The input voltage depends on the signal received from a photodiode/resistor circuit (not depicted here). The signal will be on the magnitude of about 50 uV at the smallest.

So, as you can see, I have a 4 stage amplifier in the pattern of CE, CC, CE, CC. The way I see it, I have at least three major design steps to this project. First, I must determine the resistor values 1 through 14 such that my gain is the adequate amount. Second, I must determine the capacitor values to make the amplifier also function as a bandpass filter. Lastly, I need to limit my output to 1 V.

I'm fairly inexperienced with the design process. I know I'll need to calculate the gain, input resistance, and output resistance for each individual stage, but after that, I'm uncertain of which values to start tinkering with or adjusting to attain my goals. Before anyone jumps down my throat for wanting people to do my work for me, let me make my goal clear: I am looking for design techniques and a process that will help me solve this problem--hints in the right direction. I would be disappointed with this great community if anyone simply solved it for me. Would someone be willing to point me in the right direction?

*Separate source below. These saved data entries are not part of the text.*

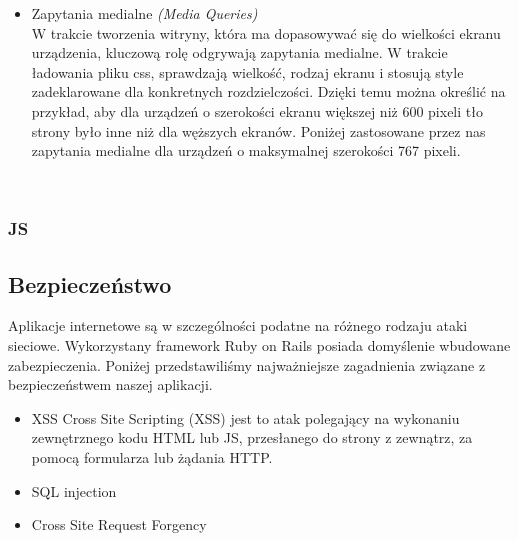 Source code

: \begin{itemize}
          \item Zapytania medialne \emph{(Media Queries)}\\
            W trakcie tworzenia witryny, która ma dopasowywać się do wielkości ekranu urządzenia, kluczową rolę odgrywają zapytania medialne. W trakcie ładowania pliku css, sprawdzają wielkość, rodzaj ekranu i stosują style zadeklarowane dla konkretnych rozdzielczości. Dzięki temu można określić na przykład, aby dla urządzeń o szerokości ekranu większej niż 600 pixeli tło strony było inne niż dla węższych ekranów.
            Poniżej zastosowane przez nas zapytania medialne dla urządzeń o maksymalnej szerokości 767 pixeli.
            \begin{code}
              
            \end{code}\\
        \end{itemize}
      \subsubsection{JS}
    \clearpage
    \subsection{Bezpieczeństwo}
    Aplikacje internetowe są w szczególności podatne na różnego rodzaju ataki sieciowe. Wykorzystany framework Ruby on Rails posiada domyślenie wbudowane zabezpieczenia. Poniżej przedstawiliśmy najważniejsze zagadnienia związane z bezpieczeństwem naszej aplikacji.
      \begin{itemize}
        \item XSS
        Cross Site Scripting (XSS) jest to atak polegający na wykonaniu zewnętrznego kodu HTML lub JS, przesłanego do strony z zewnątrz, za pomocą formularza lub żądania HTTP.\\

        

        \item SQL injection
        \item Cross Site Request Forgency
      \end{itemize}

• 1. Your capacitors are all placed so they'll give a high-pass response, just changing their values will never give you a band-pass filter. 2. Did you have a specific reason for not using active loads? 3. Did you have a specific reason for using PD+Resistor followed by a voltage amplifier instead of designing your amplifier as a transimpedance amp? Oct 25, 2016 at 4:58
• This is not my area. But the basic way to do this is in three stages. First, the input stage which is some variation on the differential pair (often with active load). The second stage is the voltage amplication stage (VAS), which will be a common emitter. You can use an active load on the collector for higher gain (if you want to achieve 5000V/V, you will need to use every trick in the book ). Maybe use a Darlington VAS. Final stage would be an emitter follower, as required. I believe it will be very challenging to get a gain of 5000 at 20kHz. Oct 25, 2016 at 5:47
• Don't worry about the bandpass. Once you get the gain you need, you can just add an input and output network to get the bandpass response. Input cap in series for lower cutoff, and output cap in shunt for upper cutoff. Oct 25, 2016 at 5:50
• The "total current draw of less than 1 mA" may further complicate the 5000 gain and the bandwidth up to 20 kHz. That frequency range read like audio, yet you say this is for laser tag? Why that particular bandwidth?
– jonk
Oct 25, 2016 at 8:09
• As you have it you are relying on only two of the BJTs for voltage gain Q1,Q3. The gain of Q1 will be approx R2/R8 and for Q3 it will be R5/R12. It will be extremely difficult (if not impossible) to get a voltage gain of 5000. Oct 25, 2016 at 9:42

Your design is a very basic and might work but since it has no feedback it is not so predictable in how it will behave in practice.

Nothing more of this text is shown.